[DATA FOR THIS TASK Boundary: Start]
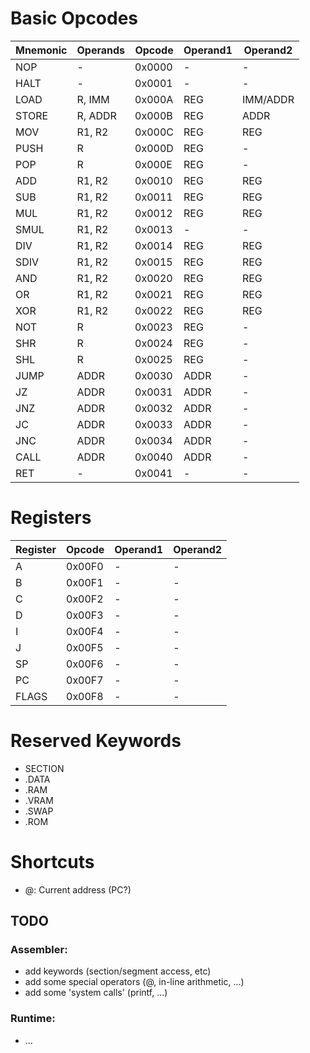 # Basic Opcodes

| Mnemonic | Operands     | Opcode | Operand1 | Operand2 |
|----------|--------------|--------|----------|----------|
| NOP      | -            | 0x0000 | -        | -        |
| HALT     | -            | 0x0001 | -        | -        |
| LOAD     | R, IMM       | 0x000A | REG      | IMM/ADDR |
| STORE    | R, ADDR      | 0x000B | REG      | ADDR     |
| MOV      | R1, R2       | 0x000C | REG      | REG      |
| PUSH     | R            | 0x000D | REG      | -        |
| POP      | R            | 0x000E | REG      | -        |
| ADD      | R1, R2       | 0x0010 | REG      | REG      |
| SUB      | R1, R2       | 0x0011 | REG      | REG      |
| MUL      | R1, R2       | 0x0012 | REG      | REG      |
| SMUL     | R1, R2       | 0x0013 | -        | -        |
| DIV      | R1, R2       | 0x0014 | REG      | REG      |
| SDIV     | R1, R2       | 0x0015 | REG      | REG      |
| AND      | R1, R2       | 0x0020 | REG      | REG      |
| OR       | R1, R2       | 0x0021 | REG      | REG      |
| XOR      | R1, R2       | 0x0022 | REG      | REG      |
| NOT      | R            | 0x0023 | REG      | -        |
| SHR      | R            | 0x0024 | REG      | -        |
| SHL      | R            | 0x0025 | REG      | -        |
| JUMP     | ADDR         | 0x0030 | ADDR     | -        |
| JZ       | ADDR         | 0x0031 | ADDR     | -        |
| JNZ      | ADDR         | 0x0032 | ADDR     | -        |
| JC       | ADDR         | 0x0033 | ADDR     | -        |
| JNC      | ADDR         | 0x0034 | ADDR     | -        |
| CALL     | ADDR         | 0x0040 | ADDR     | -        |
| RET      | -            | 0x0041 | -        | -        |

# Registers

| Register | Opcode | Operand1 | Operand2 |
|----------|--------|----------|----------|
| A        | 0x00F0 | -        | -        |
| B        | 0x00F1 | -        | -        |
| C        | 0x00F2 | -        | -        |
| D        | 0x00F3 | -        | -        |
| I        | 0x00F4 | -        | -        |
| J        | 0x00F5 | -        | -        |
| SP       | 0x00F6 | -        | -        |
| PC       | 0x00F7 | -        | -        |
| FLAGS    | 0x00F8 | -        | -        |

# Reserved Keywords

- SECTION
- .DATA
- .RAM
- .VRAM
- .SWAP
- .ROM

# Shortcuts

- @: Current address (PC?)

## TODO

### Assembler:
- add keywords (section/segment access, etc)
- add some special operators (@, in-line arithmetic, ...)
- add some 'system calls' (printf, ...)

### Runtime:
- ...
[DATA FOR THIS TASK Boundary: End]
EXERCISE OBJECTIVE:
Restate the entire listing word for word, excluding pictures.

EXERCISE SOLUTION:
 # Basic Opcodes

| Mnemonic | Operands     | Opcode | Operand1 | Operand2 |
|----------|--------------|--------|----------|----------|
| NOP      | -            | 0x0000 | -        | -        |
| HALT     | -            | 0x0001 | -        | -        |
| LOAD     | R, IMM       | 0x000A | REG      | IMM/ADDR |
| STORE    | R, ADDR      | 0x000B | REG      | ADDR     |
| MOV      | R1, R2       | 0x000C | REG      | REG      |
| PUSH     | R            | 0x000D | REG      | -        |
| POP      | R            | 0x000E | REG      | -        |
| ADD      | R1, R2       | 0x0010 | REG      | REG      |
| SUB      | R1, R2       | 0x0011 | REG      | REG      |
| MUL      | R1, R2       | 0x0012 | REG      | REG      |
| SMUL     | R1, R2       | 0x0013 | -        | -        |
| DIV      | R1, R2       | 0x0014 | REG      | REG      |
| SDIV     | R1, R2       | 0x0015 | REG      | REG      |
| AND      | R1, R2       | 0x0020 | REG      | REG      |
| OR       | R1, R2       | 0x0021 | REG      | REG      |
| XOR      | R1, R2       | 0x0022 | REG      | REG      |
| NOT      | R            | 0x0023 | REG      | -        |
| SHR      | R            | 0x0024 | REG      | -        |
| SHL      | R            | 0x0025 | REG      | -        |
| JUMP     | ADDR         | 0x0030 | ADDR     | -        |
| JZ       | ADDR         | 0x0031 | ADDR     | -        |
| JNZ      | ADDR         | 0x0032 | ADDR     | -        |
| JC       | ADDR         | 0x0033 | ADDR     | -        |
| JNC      | ADDR         | 0x0034 | ADDR     | -        |
| CALL     | ADDR         | 0x0040 | ADDR     | -        |
| RET      | -            | 0x0041 | -        | -        |

# Registers

| Register | Opcode | Operand1 | Operand2 |
|----------|--------|----------|----------|
| A        | 0x00F0 | -        | -        |
| B        | 0x00F1 | -        | -        |
| C        | 0x00F2 | -        | -        |
| D        | 0x00F3 | -        | -        |
| I        | 0x00F4 | -        | -        |
| J        | 0x00F5 | -        | -        |
| SP       | 0x00F6 | -        | -        |
| PC       | 0x00F7 | -        | -        |
| FLAGS    | 0x00F8 | -        | -        |

# Reserved Keywords

- SECTION
- .DATA
- .RAM
- .VRAM
- .SWAP
- .ROM

# Shortcuts

- @: Current address (PC?)

## TODO

### Assembler:
- add keywords (section/segment access, etc)
- add some special operators (@, in-line arithmetic, ...)
- add some 'system calls' (printf, ...)

### Runtime:
- ...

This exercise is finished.